Health

Study: ACA Premiums Will Rise by About 10 Percent in Major Markets Next Year

(Rob Kunzig/Morning Consult)

Update: This story has been updated to include reaction from the administration.

Premiums for benchmark silver Obamacare plans in more than a dozen metropolitan areas will rise by an average of 10 percent in 2017, according to an analysis by the nonpartisan Kaiser Family Foundation released early Wednesday.

The projected increase is higher than in previous years but lower than several of the individual double-digit increase requests reported thus far. The study focused on the second-lowest cost silver plan offered in 14 major cities, the same type of plan used to calculate federal subsidies.

Silver plans are also popular, with 68 percent of marketplace enrollees choosing either the lowest-cost or second lowest-cost silver plan available to them. Many of these people will be largely shielded from next year’s premium increases through federal subsidies. About 85 percent of Affordable Care Act enrollees receive some form of subsidy.

Rates are not yet finalized for 2017, and they won’t be until the fall. Last year, rate requests from insurers were higher than final premium rates, a fact that the Department of Health and Human Services continually reminds people of when stories about rate increases appear. “Last year, HealthCare.gov premiums increased an average of just $4 per month after shopping and tax credits, and consumers will benefit from shopping and tax credits again this year,” said HHS spokesman Ben Wakana about the report.

The Kaiser study also found that rate proposals vary widely from area to area. In Providence, Rhode Island, for example, the average second-lowest cost silver plan premium for a 40-year-old nonsmoker will likely decrease by 13 percent. But in Portland, the second-lowest cost silver plan premium will increase by 18 percent for the same type of enrollee.

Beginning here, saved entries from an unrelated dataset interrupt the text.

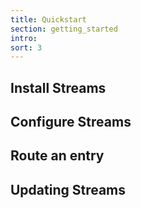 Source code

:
 ```yaml
---
title: Quickstart
section: getting_started
intro: 
sort: 3
---
```


## Install Streams
## Configure Streams
## Route an entry
## Updating Streams
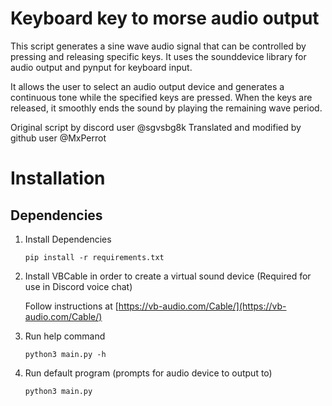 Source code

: # Keyboard key to morse audio output

This script generates a sine wave audio signal that can be controlled by pressing and releasing specific keys.
It uses the sounddevice library for audio output and pynput for keyboard input.

It allows the user to select an audio output device and generates a continuous tone while the specified keys are pressed.
When the keys are released, it smoothly ends the sound by playing the remaining wave period.

Original script by discord user @sgvsbg8k
Translated and modified by github user @MxPerrot

# Installation

## Dependencies

1. Install Dependencies

    ```shell
    pip install -r requirements.txt
    ```

2. Install VBCable in order to create a virtual sound device (Required for use in Discord voice chat)

    Follow instructions at [https://vb-audio.com/Cable/](https://vb-audio.com/Cable/)

3. Run help command 

    ```shell
    python3 main.py -h
    ```

4. Run default program (prompts for audio device to output to)

    ```shell
    python3 main.py
    ``` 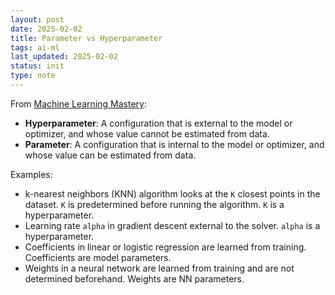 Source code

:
 ```yaml
---
layout: post
date: 2025-02-02
title: Parameter vs Hyperparameter
tags: ai-ml
last_updated: 2025-02-02
status: init
type: note
---
```


From [Machine Learning Mastery](https://machinelearningmastery.com/difference-between-a-parameter-and-a-hyperparameter/):

* **Hyperparameter**: A configuration that is external to the model or optimizer, and whose value cannot be estimated from data. 
* **Parameter**: A configuration that is internal to the model or optimizer, and whose value can be estimated from data.

Examples:
- k-nearest neighbors (KNN) algorithm looks at the `K` closest points in the dataset. `K` is predetermined before running the algorithm. `K` is a hyperparameter.
- Learning rate `alpha` in gradient descent external to the solver. `alpha` is a hyperparameter.
- Coefficients in linear or logistic regression are learned from training. Coefficients are model parameters.
- Weights in a neural network are learned from training and are not determined beforehand. Weights are NN parameters. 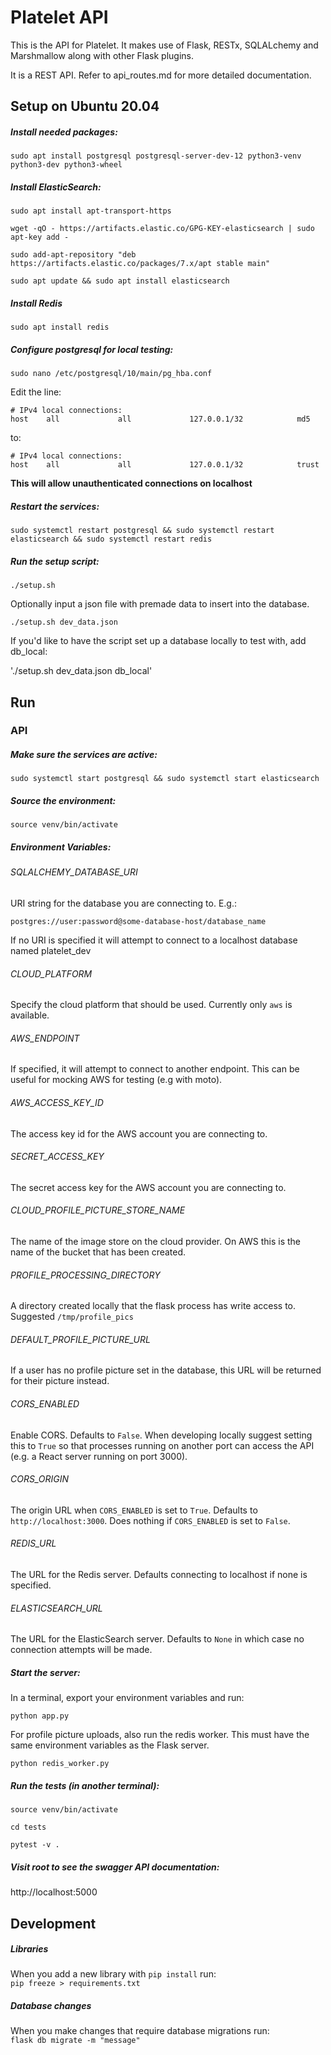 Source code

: # Platelet API

This is the API for Platelet. It makes use of Flask, RESTx, SQLALchemy and Marshmallow along with other Flask plugins.

It is a REST API. Refer to api_routes.md for more detailed documentation.

## Setup on Ubuntu 20.04
##### Install needed packages:
`sudo apt install postgresql postgresql-server-dev-12 python3-venv python3-dev python3-wheel`

##### Install ElasticSearch:
`sudo apt install apt-transport-https`

`wget -qO - https://artifacts.elastic.co/GPG-KEY-elasticsearch | sudo apt-key add -`

`sudo add-apt-repository "deb https://artifacts.elastic.co/packages/7.x/apt stable main"`

`sudo apt update && sudo apt install elasticsearch`

##### Install Redis

`sudo apt install redis`

##### Configure postgresql for local testing:
`sudo nano /etc/postgresql/10/main/pg_hba.conf`

Edit the line:
```
# IPv4 local connections:
host    all             all             127.0.0.1/32            md5
```
to:
```
# IPv4 local connections:
host    all             all             127.0.0.1/32            trust
```
**This will allow unauthenticated connections on localhost**

##### Restart the services:
`sudo systemctl restart postgresql && sudo systemctl restart elasticsearch && sudo systemctl restart redis`

##### Run the setup script:
`./setup.sh`

Optionally input a json file with premade data to insert into the database.

`./setup.sh dev_data.json`

If you'd like to have the script set up a database locally to test with, add db_local:

'./setup.sh dev_data.json db_local'

## Run

### API

##### Make sure the services are active:
`sudo systemctl start postgresql && sudo systemctl start elasticsearch`

##### Source the environment:
`source venv/bin/activate`

##### Environment Variables:

###### SQLALCHEMY_DATABASE_URI
URI string for the database you are connecting to. E.g.:

`postgres://user:password@some-database-host/database_name`

If no URI is specified it will attempt to connect to a localhost database named platelet_dev

###### CLOUD_PLATFORM

Specify the cloud platform that should be used. Currently only `aws` is available.

###### AWS_ENDPOINT

If specified, it will attempt to connect to another endpoint. This can be useful for mocking AWS for testing (e.g with moto).

###### AWS_ACCESS_KEY_ID

The access key id for the AWS account you are connecting to.

###### SECRET_ACCESS_KEY

The secret access key for the AWS account you are connecting to.

###### CLOUD_PROFILE_PICTURE_STORE_NAME

The name of the image store on the cloud provider. On AWS this is the name of the bucket that has been created.

###### PROFILE_PROCESSING_DIRECTORY

A directory created locally that the flask process has write access to. Suggested `/tmp/profile_pics`

###### DEFAULT_PROFILE_PICTURE_URL

If a user has no profile picture set in the database, this URL will be returned for their picture instead.

###### CORS_ENABLED

Enable CORS. Defaults to `False`.
When developing locally suggest setting this to `True` so that processes running on another port can access the API (e.g. a React server running on port 3000).

###### CORS_ORIGIN

The origin URL when `CORS_ENABLED` is set to `True`. Defaults to `http://localhost:3000`. Does nothing if `CORS_ENABLED` is set to `False`.

###### REDIS_URL

The URL for the Redis server. Defaults connecting to localhost if none is specified.

###### ELASTICSEARCH_URL

The URL for the ElasticSearch server. Defaults to `None` in which case no connection attempts will be made.

##### Start the server:

In a terminal, export your environment variables and run:

`python app.py`

For profile picture uploads, also run the redis worker. This must have the same environment variables as the Flask server.

`python redis_worker.py`

##### Run the tests (in another terminal):
`source venv/bin/activate`

`cd tests`

`pytest -v .`

##### Visit root to see the swagger API documentation:

http://localhost:5000

## Development
##### Libraries

When you add a new library with `pip install` run:  
`pip freeze > requirements.txt`

##### Database changes

When you make changes that require database migrations run:  
`flask db migrate -m "message"`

In nine of the 14 cities studied, at least one insurer with one of the current two lowest cost silver plans won’t be among those with the two lowest cost silver plans next year, according to Kaiser’s analysis. That data point illustrates one of the underlying assumptions about the ACA marketplace, which is that consumers will shop around to find the best deal. When this happens, in theory, it creates more competition on exchanges and helps keep costs down. That changes how insurers price their wares.

The study predicted that half of the 14 cities will see decreased marketplace participation by insurers in 2017, largely due to the withdrawal of UnitedHealth from Obamacare exchanges. In the other seven cities, the number of insurers participating will either increase or stay the same.

Premium rises in 2017 shouldn’t come as a surprise. Health care costs generally go up year to year, and this is especially true of pharmaceutical costs over the past few years. Insurers reflect these costs in their premium rates. 2017 is also the first year insurers will not have the buffer of Obamacare’s risk mitigation programs, which are intended to spread big losses for early ACA participants across the market. Those programs expire at the end of 2016.

There is also a mounting body of evidence that marketplace enrollees are sicker than originally expected. Insurance regulations passed through the Affordable Care Act allowed many sick people to get insurance coverage for the first time. Insurers had to essentially guess at these new enrollees health and charge rates they thought would cover the cost of coverage. Now, many insurers are saying that they guessed too low and are trying to make up for money lost in the first few years they participated on exchanges.

Premiums are also a hot topic politically. Final 2017 premium rates will be announced right before the November election. Republicans are already seizing the opportunity to rail against the possibility of double-digit premium spikes as evidence of the need to repeal and replace Obamacare.